Clustering of `FeatureTable[Frequency]` and `FeatureData[Sequence]`

OTU clustering in QIIME 2 is currently applied to a FeatureTable[Frequency] artifact and a FeatureData[Sequence] artifact. These artifacts can come from a variety of analysis pipelines, including qiime vsearch dereplicate-sequences (illustrated above), qiime dada2 denoise-*, qiime deblur denoise-*, or one of the clustering processes illustrated below (for example, to recluster data at a lower percent identity).

The sequences in the FeatureData[Sequence] artifact are clustered against one another (in de novo clustering) or a reference database (in closed-reference clustering), and then features in the FeatureTable are collapsed, resulting in new features that are clusters of the input features.

De novo clustering

De novo clustering of a feature table can be performed as follows. In this example, clustering is performed at 99% identity to create 99% OTUs.

qiime vsearch cluster-features-de-novo \
  --i-table table.qza \
  --i-sequences rep-seqs.qza \
  --o-clustered-table table-dn-99.qza \
  --o-clustered-sequences rep-seqs-dn-99.qza \
  --p-perc-identity 0.99

The outputs from this process are a FeatureTable[Frequency] artifact and a FeatureData[Sequence] artifact. The FeatureData[Sequence] artifact will contain the centroid sequence defining each OTU cluster.

Closed-reference clustering

Closed-reference clustering of a feature table can be performed as follows. In this example, clustering is performed at 85% identity against the Greengenes 13_8 85% OTUs reference database. The reference database is provided as a FeatureData[Sequence] artifact.

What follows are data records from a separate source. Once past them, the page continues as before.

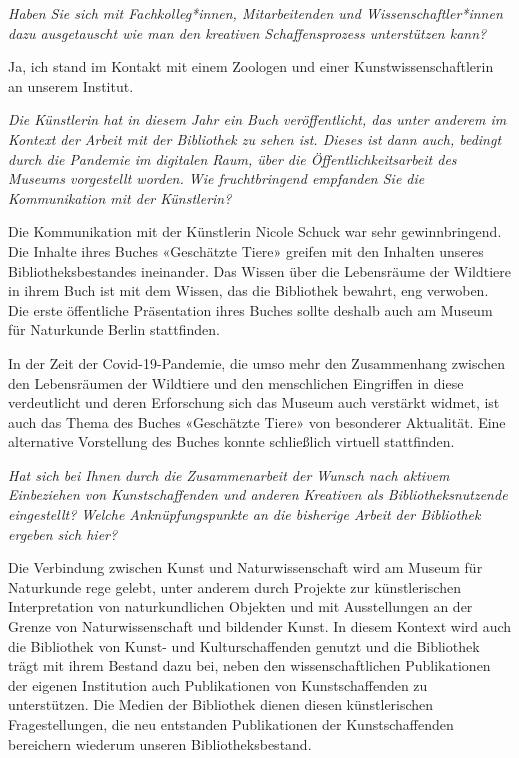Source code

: \documentclass[a4paper,
fontsize=11pt,
oneside,
numbers=noperiodatend,
parskip=half-,
bibliography=totoc,
final
]{scrartcl}
\begin{document}
\emph{Haben Sie sich mit Fachkolleg*innen, Mitarbeitenden und
Wissenschaftler*innen dazu ausgetauscht wie man den kreativen
Schaffensprozess unterstützen kann?}

Ja, ich stand im Kontakt mit einem Zoologen und einer
Kunstwissenschaftlerin an unserem Institut.

\emph{Die Künstlerin hat in diesem Jahr ein Buch veröffentlicht, das
unter anderem im Kontext der Arbeit mit der Bibliothek zu sehen ist.
Dieses ist dann auch, bedingt durch die Pandemie im digitalen Raum, über
die Öffentlichkeitsarbeit des Museums vorgestellt worden. Wie
fruchtbringend empfanden Sie die Kommunikation mit der Künstlerin?}

Die Kommunikation mit der Künstlerin Nicole Schuck war sehr
gewinnbringend. Die Inhalte ihres Buches «Geschätzte Tiere» greifen mit
den Inhalten unseres Bibliotheksbestandes ineinander. Das Wissen über
die Lebensräume der Wildtiere in ihrem Buch ist mit dem Wissen, das die
Bibliothek bewahrt, eng verwoben. Die erste öffentliche Präsentation
ihres Buches sollte deshalb auch am Museum für Naturkunde Berlin
stattfinden.

In der Zeit der Covid-19-Pandemie, die umso mehr den Zusammenhang
zwischen den Lebensräumen der Wildtiere und den menschlichen Eingriffen
in diese verdeutlicht und deren Erforschung sich das Museum auch
verstärkt widmet, ist auch das Thema des Buches «Geschätzte Tiere» von
besonderer Aktualität. Eine alternative Vorstellung des Buches konnte
schließlich virtuell stattfinden.

\emph{Hat sich bei Ihnen durch die Zusammenarbeit der Wunsch nach
aktivem Einbeziehen von Kunstschaffenden und anderen Kreativen als
Bibliotheksnutzende eingestellt? Welche Anknüpfungspunkte an die
bisherige Arbeit der Bibliothek ergeben sich hier?}

Die Verbindung zwischen Kunst und Naturwissenschaft wird am Museum für
Naturkunde rege gelebt, unter anderem durch Projekte zur künstlerischen
Interpretation von naturkundlichen Objekten und mit Ausstellungen an der
Grenze von Naturwissenschaft und bildender Kunst. In diesem Kontext wird
auch die Bibliothek von Kunst- und Kulturschaffenden genutzt und die
Bibliothek trägt mit ihrem Bestand dazu bei, neben den
wissenschaftlichen Publikationen der eigenen Institution auch
Publikationen von Kunstschaffenden zu unterstützen. Die Medien der
Bibliothek dienen diesen künstlerischen Fragestellungen, die neu
entstanden Publikationen der Kunstschaffenden bereichern wiederum
unseren Bibliotheksbestand.
\end{document}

Note: Closed-reference OTU clustering is generally performed at a higher percent identity, but 85% is used here so users of this tutorial don't have to download a larger reference database. Typically clustering at some percent identity is performed against a reference database clustered at the same percent identity, but this has not been properly benchmarked to determine if it is the optimal way to perform closed-reference clustering.

qiime vsearch cluster-features-closed-reference \
  --i-table table.qza \
  --i-sequences rep-seqs.qza \
  --i-reference-sequences 85_otus.qza \
  --p-perc-identity 0.85 \
  --o-clustered-table table-cr-85.qza \
  --o-unmatched-sequences unmatched.qza

The outputs from cluster-features-closed-reference are a FeatureTable[Frequency] artifact and a FeatureData[Sequence] artifact. The FeatureData[Sequence] artifact in this case is not the sequences defining the features in the FeatureTable, but rather the collection of feature ids and their sequences that didn't match the reference database at 85% identity. The reference sequences provided as input should be used as sequences defining the features in the FeatureTable in closed-reference OTU picking.